**Assigned task**:
Across the records below, report how many lines include the word "return", stating the number alone.

**Supplied data**:

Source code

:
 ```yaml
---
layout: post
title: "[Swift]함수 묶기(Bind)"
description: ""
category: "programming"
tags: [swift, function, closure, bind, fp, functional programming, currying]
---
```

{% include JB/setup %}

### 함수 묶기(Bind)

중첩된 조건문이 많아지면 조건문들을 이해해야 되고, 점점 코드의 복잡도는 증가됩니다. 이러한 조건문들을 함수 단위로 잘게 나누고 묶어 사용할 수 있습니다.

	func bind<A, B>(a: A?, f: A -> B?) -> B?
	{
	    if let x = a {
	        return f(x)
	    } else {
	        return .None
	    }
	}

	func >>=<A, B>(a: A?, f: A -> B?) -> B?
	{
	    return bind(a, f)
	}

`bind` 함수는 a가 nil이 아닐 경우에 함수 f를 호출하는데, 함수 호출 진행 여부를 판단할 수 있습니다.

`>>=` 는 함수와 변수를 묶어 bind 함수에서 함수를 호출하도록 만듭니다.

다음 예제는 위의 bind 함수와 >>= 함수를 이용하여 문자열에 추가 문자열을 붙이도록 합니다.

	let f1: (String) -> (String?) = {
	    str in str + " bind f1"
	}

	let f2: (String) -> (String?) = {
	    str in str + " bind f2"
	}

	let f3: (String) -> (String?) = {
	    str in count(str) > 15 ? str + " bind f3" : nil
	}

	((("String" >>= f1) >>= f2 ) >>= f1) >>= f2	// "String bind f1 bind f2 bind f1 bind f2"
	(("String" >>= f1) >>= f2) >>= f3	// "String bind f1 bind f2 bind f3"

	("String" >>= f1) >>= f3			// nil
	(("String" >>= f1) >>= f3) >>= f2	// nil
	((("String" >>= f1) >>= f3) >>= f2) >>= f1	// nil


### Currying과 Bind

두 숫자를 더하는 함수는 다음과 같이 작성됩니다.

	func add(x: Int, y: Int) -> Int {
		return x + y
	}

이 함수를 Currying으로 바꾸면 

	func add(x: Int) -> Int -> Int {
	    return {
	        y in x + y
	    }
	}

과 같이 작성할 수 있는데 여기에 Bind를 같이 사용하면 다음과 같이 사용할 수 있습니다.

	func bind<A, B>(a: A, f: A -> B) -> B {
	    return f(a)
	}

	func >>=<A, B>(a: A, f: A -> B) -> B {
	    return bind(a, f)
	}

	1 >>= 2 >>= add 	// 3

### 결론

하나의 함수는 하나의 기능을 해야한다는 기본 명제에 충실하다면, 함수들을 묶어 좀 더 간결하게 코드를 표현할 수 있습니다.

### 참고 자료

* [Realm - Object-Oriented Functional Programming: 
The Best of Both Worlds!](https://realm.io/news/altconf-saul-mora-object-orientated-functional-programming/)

**Your response**:
7